[PROBLEM]: Filter the data for "matches" and copy matching lines.

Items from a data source
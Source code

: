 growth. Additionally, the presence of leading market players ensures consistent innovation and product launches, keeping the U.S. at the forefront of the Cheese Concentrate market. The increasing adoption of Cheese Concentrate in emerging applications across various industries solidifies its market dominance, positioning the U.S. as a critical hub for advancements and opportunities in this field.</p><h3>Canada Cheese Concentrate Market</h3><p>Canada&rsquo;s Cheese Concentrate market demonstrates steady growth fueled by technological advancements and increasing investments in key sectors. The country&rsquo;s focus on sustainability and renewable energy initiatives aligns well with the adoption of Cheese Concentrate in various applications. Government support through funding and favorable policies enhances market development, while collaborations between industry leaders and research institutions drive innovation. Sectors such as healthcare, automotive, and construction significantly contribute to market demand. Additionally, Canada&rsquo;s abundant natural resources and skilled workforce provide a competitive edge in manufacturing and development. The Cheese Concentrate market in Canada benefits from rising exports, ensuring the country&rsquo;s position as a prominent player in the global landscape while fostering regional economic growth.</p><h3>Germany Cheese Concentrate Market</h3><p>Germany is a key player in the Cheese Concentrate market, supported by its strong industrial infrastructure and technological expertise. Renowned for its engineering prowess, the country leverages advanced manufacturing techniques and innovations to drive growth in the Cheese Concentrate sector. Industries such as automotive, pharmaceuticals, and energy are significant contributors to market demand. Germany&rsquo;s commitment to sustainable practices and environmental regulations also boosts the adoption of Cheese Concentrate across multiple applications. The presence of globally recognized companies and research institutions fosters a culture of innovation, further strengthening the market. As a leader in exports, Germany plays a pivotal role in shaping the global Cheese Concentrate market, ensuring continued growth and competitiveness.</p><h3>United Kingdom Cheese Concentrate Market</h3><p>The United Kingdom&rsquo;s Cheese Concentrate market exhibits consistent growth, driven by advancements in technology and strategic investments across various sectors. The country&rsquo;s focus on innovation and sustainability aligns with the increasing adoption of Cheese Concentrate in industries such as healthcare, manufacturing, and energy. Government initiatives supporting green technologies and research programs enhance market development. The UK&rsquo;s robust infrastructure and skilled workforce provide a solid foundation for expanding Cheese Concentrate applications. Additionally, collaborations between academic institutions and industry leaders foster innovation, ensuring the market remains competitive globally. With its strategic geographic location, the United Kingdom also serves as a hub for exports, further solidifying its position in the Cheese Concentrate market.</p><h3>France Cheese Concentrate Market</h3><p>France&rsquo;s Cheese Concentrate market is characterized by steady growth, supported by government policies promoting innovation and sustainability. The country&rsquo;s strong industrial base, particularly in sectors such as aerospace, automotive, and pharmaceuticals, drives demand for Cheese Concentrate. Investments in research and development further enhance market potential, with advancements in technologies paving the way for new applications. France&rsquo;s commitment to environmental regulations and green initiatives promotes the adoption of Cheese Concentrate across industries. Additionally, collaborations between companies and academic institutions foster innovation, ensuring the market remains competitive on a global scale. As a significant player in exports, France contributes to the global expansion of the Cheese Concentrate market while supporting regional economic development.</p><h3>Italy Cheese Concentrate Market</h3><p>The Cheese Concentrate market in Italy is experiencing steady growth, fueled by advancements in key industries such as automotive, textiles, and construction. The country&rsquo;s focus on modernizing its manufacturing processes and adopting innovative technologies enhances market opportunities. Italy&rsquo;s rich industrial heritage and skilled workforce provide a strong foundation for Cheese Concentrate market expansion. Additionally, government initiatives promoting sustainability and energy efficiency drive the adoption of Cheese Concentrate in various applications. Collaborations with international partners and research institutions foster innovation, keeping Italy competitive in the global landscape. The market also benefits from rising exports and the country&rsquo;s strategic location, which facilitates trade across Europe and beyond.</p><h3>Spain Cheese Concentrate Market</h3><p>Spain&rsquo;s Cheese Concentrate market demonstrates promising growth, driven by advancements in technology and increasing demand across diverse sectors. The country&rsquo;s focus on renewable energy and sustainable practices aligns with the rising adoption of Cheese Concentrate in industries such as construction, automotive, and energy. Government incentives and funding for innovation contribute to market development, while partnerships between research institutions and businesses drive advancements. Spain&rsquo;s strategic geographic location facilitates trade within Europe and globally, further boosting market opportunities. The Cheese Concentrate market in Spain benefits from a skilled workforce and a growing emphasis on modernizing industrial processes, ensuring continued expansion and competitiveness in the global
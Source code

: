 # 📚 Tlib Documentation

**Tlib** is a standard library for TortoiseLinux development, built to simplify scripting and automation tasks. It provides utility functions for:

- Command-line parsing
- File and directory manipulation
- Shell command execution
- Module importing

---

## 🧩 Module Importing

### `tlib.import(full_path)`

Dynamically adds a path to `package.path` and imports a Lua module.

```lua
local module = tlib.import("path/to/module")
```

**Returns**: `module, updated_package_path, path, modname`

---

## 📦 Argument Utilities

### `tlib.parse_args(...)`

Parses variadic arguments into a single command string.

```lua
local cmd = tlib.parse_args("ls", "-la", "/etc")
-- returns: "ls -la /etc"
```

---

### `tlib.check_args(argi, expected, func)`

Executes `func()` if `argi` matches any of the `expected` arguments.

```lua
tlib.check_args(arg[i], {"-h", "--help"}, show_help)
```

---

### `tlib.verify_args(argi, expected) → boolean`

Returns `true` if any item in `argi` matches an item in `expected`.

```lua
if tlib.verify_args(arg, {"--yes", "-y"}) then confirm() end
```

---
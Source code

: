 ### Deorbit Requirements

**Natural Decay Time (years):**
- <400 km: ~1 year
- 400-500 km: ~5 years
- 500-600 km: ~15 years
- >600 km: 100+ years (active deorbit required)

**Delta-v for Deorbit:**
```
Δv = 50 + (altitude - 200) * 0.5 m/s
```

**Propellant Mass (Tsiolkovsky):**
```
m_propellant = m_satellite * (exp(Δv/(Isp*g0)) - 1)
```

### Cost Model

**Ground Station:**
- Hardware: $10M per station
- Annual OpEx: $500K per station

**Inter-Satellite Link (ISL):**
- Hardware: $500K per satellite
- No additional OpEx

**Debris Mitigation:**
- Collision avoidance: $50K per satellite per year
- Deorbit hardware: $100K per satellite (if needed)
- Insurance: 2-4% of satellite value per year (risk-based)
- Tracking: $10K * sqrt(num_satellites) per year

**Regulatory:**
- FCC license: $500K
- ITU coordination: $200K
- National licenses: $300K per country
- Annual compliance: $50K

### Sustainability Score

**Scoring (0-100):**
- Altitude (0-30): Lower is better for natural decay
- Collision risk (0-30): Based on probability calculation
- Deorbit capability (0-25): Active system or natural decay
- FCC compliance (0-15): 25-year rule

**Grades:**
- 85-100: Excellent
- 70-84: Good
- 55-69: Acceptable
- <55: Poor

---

[EXERCISE ANSWER]:
Executes `func()` if `argi` matches any of the `expected` arguments.
Returns `true` if any item in `argi` matches an item in `expected`.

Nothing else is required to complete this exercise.